▶ [MATERIAL TO PROCESS]
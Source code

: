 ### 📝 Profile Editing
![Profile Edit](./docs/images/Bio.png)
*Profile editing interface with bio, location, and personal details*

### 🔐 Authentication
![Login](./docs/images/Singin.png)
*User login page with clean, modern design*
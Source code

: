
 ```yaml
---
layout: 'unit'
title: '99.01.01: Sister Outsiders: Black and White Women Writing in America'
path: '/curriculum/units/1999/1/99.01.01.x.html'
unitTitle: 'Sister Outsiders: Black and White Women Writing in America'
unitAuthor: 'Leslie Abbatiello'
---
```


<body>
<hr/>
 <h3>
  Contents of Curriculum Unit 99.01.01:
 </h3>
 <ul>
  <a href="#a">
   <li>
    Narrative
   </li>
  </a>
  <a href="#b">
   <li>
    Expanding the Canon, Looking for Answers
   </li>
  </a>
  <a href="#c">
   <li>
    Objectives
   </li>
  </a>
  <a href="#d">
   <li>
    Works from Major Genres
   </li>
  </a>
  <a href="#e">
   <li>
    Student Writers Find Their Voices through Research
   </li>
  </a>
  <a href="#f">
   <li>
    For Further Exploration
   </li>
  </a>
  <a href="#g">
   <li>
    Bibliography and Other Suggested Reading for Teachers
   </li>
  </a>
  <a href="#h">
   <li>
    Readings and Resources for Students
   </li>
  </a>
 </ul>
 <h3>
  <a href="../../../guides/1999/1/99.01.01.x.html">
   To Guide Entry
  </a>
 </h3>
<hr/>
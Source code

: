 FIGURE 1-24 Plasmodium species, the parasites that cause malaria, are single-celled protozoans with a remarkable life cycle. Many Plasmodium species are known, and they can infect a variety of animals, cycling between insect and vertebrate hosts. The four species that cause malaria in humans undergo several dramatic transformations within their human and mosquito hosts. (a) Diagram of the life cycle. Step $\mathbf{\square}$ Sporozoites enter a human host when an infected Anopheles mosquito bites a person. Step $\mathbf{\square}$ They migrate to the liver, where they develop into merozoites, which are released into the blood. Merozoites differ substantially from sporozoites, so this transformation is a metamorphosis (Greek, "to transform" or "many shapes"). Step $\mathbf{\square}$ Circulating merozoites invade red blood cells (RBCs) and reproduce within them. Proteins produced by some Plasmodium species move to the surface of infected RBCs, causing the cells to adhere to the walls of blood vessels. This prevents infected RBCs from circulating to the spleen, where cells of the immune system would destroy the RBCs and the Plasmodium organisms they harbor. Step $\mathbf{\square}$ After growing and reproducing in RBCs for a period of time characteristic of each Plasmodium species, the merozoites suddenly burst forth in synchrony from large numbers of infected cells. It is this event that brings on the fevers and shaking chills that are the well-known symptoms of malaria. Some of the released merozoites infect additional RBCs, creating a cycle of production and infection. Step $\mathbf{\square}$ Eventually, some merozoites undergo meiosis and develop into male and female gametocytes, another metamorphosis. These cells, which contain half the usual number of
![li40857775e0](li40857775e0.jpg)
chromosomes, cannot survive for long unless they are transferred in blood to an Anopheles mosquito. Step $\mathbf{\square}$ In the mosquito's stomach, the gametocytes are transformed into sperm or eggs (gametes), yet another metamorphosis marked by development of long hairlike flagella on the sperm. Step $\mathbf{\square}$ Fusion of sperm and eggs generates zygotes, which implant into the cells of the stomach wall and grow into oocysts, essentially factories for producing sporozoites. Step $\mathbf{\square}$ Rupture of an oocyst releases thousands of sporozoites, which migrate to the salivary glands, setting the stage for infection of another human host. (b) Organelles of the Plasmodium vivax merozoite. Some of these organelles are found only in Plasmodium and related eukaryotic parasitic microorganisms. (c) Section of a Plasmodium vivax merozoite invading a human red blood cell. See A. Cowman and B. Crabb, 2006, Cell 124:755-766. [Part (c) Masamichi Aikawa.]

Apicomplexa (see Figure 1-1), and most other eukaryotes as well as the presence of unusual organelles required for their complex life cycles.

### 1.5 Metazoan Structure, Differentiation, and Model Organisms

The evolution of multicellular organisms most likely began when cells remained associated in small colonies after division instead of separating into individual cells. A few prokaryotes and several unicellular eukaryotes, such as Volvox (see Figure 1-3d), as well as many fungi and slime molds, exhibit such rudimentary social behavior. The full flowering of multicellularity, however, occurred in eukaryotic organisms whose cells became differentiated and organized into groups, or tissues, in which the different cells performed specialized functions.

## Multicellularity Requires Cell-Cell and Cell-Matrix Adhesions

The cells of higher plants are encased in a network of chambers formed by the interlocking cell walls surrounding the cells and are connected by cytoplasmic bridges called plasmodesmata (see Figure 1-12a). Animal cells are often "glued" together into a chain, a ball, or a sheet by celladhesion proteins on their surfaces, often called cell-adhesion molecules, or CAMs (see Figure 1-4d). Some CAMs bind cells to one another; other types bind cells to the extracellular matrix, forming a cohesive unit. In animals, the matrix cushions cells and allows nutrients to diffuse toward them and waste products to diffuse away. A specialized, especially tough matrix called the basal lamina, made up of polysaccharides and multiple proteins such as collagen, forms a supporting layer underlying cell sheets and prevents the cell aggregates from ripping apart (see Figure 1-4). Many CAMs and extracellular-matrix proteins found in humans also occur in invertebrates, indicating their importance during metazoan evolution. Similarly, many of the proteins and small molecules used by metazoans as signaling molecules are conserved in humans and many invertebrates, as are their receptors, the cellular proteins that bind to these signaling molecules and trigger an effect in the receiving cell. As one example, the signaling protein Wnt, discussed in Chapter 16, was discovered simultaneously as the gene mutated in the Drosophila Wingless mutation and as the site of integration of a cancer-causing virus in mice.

▶ [WHAT YOU ARE ASKED TO DO]
In the data above, each line holding "America" is to be found and copied.

▶ [RESULT OF THE TASK]
title: '99.01.01: Sister Outsiders: Black and White Women Writing in America'
unitTitle: 'Sister Outsiders: Black and White Women Writing in America'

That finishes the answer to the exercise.